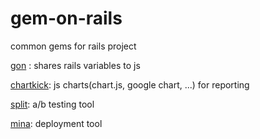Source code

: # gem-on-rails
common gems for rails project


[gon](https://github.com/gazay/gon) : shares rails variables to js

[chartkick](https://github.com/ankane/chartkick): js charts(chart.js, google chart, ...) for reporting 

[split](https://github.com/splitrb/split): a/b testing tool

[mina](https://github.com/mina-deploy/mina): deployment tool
+ + + + + + +
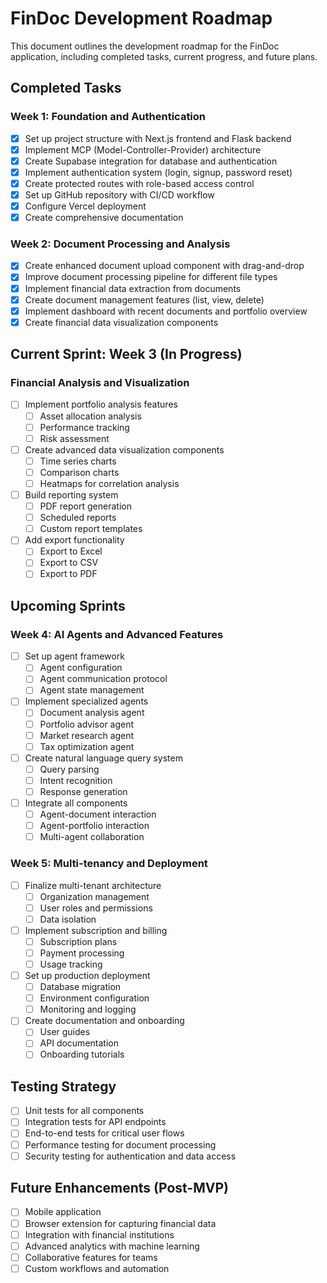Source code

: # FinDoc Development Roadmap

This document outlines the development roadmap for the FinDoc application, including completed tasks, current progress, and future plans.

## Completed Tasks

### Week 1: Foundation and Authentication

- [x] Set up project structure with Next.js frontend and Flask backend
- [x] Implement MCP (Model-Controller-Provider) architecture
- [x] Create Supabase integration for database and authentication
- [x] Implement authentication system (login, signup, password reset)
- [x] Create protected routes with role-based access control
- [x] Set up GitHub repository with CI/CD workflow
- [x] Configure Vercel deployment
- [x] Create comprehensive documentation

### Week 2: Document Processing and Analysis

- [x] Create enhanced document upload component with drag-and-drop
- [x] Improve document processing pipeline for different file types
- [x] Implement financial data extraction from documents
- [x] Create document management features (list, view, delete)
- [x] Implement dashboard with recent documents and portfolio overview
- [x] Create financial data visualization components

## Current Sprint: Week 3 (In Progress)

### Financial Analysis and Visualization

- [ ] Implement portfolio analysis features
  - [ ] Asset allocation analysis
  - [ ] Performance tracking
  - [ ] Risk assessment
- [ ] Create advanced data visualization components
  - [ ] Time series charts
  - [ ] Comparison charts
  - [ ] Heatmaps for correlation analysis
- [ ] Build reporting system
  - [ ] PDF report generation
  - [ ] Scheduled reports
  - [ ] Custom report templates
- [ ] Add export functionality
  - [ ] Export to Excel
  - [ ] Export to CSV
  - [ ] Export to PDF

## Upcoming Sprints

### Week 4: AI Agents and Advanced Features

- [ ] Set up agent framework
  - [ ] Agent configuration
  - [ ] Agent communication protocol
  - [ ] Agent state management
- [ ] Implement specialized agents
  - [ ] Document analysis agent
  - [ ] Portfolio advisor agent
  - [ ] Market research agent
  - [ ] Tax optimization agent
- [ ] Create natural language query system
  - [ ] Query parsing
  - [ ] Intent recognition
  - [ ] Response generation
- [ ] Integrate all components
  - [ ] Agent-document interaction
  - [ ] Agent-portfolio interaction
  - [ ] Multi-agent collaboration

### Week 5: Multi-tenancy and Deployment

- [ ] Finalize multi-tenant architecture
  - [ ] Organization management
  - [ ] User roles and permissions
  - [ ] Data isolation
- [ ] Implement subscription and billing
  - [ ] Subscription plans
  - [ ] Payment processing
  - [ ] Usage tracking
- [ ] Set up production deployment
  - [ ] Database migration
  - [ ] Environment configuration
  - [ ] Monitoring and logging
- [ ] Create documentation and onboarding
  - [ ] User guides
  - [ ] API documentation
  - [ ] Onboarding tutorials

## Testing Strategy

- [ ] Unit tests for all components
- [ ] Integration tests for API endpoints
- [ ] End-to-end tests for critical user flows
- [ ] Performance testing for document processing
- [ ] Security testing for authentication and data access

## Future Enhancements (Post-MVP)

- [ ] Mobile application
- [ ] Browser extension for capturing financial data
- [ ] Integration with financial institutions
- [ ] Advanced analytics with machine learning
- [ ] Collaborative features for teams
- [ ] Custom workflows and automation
+ + + + + + +
What needs to be done: Could you restate, word for word, the lines above from the one with "- [x] Implement dashboard" to the one with "### Week 4: AI Agents and Advanced Features", both included?

Answer space:
- [x] Implement dashboard with recent documents and portfolio overview
- [x] Create financial data visualization components

## Current Sprint: Week 3 (In Progress)

### Financial Analysis and Visualization

- [ ] Implement portfolio analysis features
  - [ ] Asset allocation analysis
  - [ ] Performance tracking
  - [ ] Risk assessment
- [ ] Create advanced data visualization components
  - [ ] Time series charts
  - [ ] Comparison charts
  - [ ] Heatmaps for correlation analysis
- [ ] Build reporting system
  - [ ] PDF report generation
  - [ ] Scheduled reports
  - [ ] Custom report templates
- [ ] Add export functionality
  - [ ] Export to Excel
  - [ ] Export to CSV
  - [ ] Export to PDF

## Upcoming Sprints

### Week 4: AI Agents and Advanced Features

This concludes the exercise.